Are there some out there who genuinely care? YES. But you won't find them easy, and they are not all over the place. I learned last year after bad experiences with several doctors, that I am responsable to find the best care for ME. I use to believe doctors were like gods, all knowing and all caring, and I stupidly believed everything they said, cuz..well, they are doctor. Now? Heck to the NO. Now? I am the boss, they work for me, and if I don't believe they have the best interest in ME and not a pharmacutical world, then I fire them and move on to the next dr. The facts are, that doctors are in a somewhat losing situation, as the medical industry is pharmicutically driven. DRUGS. The money is in DRUGS. And kickback for perscribing drugs is real. You wanna know who makes real money??? Pharmacutical salesmen. Yep, those people who go around giving free drug samples and lunches to all the offices. My sister works for a large hospital off branch doctors office. The things these salesmen do are mind blowing. They throw parties, give food, drug samples, kick backs..ON A WEEKLY BASIS. And the doctors? Well, being human, they do it. More money for them. Every time you see a doctor pull out a perscription pad...you have to wonder...why is he writing it for that specific drug??? How much is he getting for every single RX he writes for that drug???? Sorry, Im on a rant. You are too young to not fight for your health. You are in a serious situation. If you don't realize that, then you should. Take control. RESEARCH, RESEARCH, RESEARCH. Become your own best advocate for YOU. Because do you really wanna lose use of your legs or feet? or live in pain???? Diabetes is serious. If you have it, you best get informed on the REAL facts. And don't just trust what I am saying, or anyone else, RESEARCH IT YOURSELF. Knowledge is power. You have the world wide web at your fingertips. Use it. And don't just trust 1 person or voice, prove it out. |
So, may have found some useful information recently.

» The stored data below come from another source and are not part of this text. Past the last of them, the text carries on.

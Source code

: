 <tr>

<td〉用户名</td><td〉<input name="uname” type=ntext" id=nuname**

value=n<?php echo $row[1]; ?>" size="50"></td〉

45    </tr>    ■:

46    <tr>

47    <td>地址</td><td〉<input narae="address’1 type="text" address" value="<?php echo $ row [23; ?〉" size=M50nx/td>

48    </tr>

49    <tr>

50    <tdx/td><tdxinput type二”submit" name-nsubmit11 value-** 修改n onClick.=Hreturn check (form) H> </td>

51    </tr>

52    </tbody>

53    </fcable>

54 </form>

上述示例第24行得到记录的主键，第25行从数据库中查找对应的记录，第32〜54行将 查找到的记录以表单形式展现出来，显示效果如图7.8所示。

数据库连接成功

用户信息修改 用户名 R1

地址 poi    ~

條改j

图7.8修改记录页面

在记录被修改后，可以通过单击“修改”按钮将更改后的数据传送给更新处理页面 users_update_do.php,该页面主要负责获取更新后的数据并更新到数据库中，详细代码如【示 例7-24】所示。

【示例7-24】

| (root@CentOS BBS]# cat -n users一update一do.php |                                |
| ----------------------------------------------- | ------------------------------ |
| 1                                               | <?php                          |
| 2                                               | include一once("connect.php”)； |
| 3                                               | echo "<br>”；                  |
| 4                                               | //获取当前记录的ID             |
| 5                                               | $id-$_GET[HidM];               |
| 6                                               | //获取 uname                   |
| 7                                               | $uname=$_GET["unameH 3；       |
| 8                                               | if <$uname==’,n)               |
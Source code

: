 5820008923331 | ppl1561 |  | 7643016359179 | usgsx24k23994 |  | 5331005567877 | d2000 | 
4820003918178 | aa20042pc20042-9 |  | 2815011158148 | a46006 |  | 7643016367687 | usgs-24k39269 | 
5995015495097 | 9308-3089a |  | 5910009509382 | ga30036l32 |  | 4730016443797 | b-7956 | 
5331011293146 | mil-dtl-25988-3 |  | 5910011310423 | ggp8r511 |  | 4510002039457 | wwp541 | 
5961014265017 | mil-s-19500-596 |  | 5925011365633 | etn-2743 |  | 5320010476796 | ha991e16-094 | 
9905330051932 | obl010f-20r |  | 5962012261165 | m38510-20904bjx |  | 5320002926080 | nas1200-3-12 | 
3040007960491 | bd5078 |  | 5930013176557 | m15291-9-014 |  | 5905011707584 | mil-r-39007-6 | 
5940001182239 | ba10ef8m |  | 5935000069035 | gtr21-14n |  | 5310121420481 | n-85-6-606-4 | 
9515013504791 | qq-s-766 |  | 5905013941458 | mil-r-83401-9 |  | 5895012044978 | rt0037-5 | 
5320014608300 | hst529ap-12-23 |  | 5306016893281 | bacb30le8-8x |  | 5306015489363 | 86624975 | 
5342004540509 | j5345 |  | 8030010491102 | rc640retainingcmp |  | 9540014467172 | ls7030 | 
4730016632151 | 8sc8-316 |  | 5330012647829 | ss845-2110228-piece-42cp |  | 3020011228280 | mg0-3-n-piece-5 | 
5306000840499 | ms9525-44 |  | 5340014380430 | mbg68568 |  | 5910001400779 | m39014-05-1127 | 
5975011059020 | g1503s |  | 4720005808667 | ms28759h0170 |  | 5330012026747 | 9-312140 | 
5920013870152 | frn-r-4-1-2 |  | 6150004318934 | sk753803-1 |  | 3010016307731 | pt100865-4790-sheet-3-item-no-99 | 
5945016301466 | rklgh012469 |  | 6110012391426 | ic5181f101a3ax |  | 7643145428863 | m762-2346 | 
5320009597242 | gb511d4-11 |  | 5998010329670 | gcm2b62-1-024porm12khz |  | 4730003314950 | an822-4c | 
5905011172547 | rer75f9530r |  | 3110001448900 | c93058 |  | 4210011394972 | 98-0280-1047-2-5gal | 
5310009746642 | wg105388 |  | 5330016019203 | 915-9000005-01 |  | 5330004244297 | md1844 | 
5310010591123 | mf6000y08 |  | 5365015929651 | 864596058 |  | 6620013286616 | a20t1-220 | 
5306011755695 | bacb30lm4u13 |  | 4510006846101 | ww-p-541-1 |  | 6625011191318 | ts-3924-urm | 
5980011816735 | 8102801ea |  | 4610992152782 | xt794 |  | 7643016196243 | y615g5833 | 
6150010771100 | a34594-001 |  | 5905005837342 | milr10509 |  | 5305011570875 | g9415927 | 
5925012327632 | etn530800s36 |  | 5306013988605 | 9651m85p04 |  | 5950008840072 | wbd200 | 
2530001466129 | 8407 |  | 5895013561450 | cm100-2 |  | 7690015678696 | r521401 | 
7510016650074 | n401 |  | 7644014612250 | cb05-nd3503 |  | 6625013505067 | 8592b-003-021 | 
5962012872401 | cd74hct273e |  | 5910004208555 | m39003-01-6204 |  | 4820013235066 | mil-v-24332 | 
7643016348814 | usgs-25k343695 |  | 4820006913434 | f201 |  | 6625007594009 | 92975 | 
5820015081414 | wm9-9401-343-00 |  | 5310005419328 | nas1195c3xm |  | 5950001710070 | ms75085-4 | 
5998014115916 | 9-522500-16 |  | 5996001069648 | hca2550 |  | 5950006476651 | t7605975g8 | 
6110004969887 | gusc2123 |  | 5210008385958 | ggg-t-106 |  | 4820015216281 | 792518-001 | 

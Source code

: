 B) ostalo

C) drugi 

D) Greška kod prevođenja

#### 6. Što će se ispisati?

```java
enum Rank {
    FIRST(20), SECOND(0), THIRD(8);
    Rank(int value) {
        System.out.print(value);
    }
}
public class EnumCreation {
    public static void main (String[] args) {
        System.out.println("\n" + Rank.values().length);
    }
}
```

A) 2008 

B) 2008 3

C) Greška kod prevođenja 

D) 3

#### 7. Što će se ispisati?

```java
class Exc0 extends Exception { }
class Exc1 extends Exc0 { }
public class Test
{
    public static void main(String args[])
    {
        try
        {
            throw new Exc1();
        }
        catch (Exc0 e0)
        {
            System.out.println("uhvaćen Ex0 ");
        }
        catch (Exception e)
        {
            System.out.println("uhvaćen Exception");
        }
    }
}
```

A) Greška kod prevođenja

Long story short- I had been on an anti-acne topical cream since January. When my neurological symptoms started, I attributed them all to the Anti-Depressant I had just started taking. Meanwhile, I kept taking the acne cream without, and never mentioned it to my doctors. It seems silly, but I just never even considered it could have been a factor. I think my brain just made the assumption that medicine=pills taken orally, which is not true obviously. So I looked at the drug info for the cream, it's called Aczone. It contains Dapsone, which listed in the fine print, says it can cause PN when ingested, or with other drug interactions I guess? I never ingested it, but I think this is pretty big piece of the puzzle. I have no idea what in the Viibryd would have triggered the symptoms, but just a few days off the Aczone and I see an improvement. What is worrying me now is figuring out how much damage I've done. I think the high glucose levels were the result of a high does of steroids I was on, although I'm still limiting my carbs and sugars. |
Why were you on high doses of steroids? And yes they do cause elevated blood sugars. They can also cause muscle weakness and
impair the immune system. Is there anything else you haven't told us? This member has a neuropathy from dapsone: You might want to read his posts. http://neurotalk.psychcentral.com/sh...hlight=Dapsone |
My Doctor put me on them when I started complaining of muscle weakness. It was about a week and a half ago, but I've cycled off them now. Yesterday was the first day I didn't have any pills. They seemed to help with the weakness, but not much else.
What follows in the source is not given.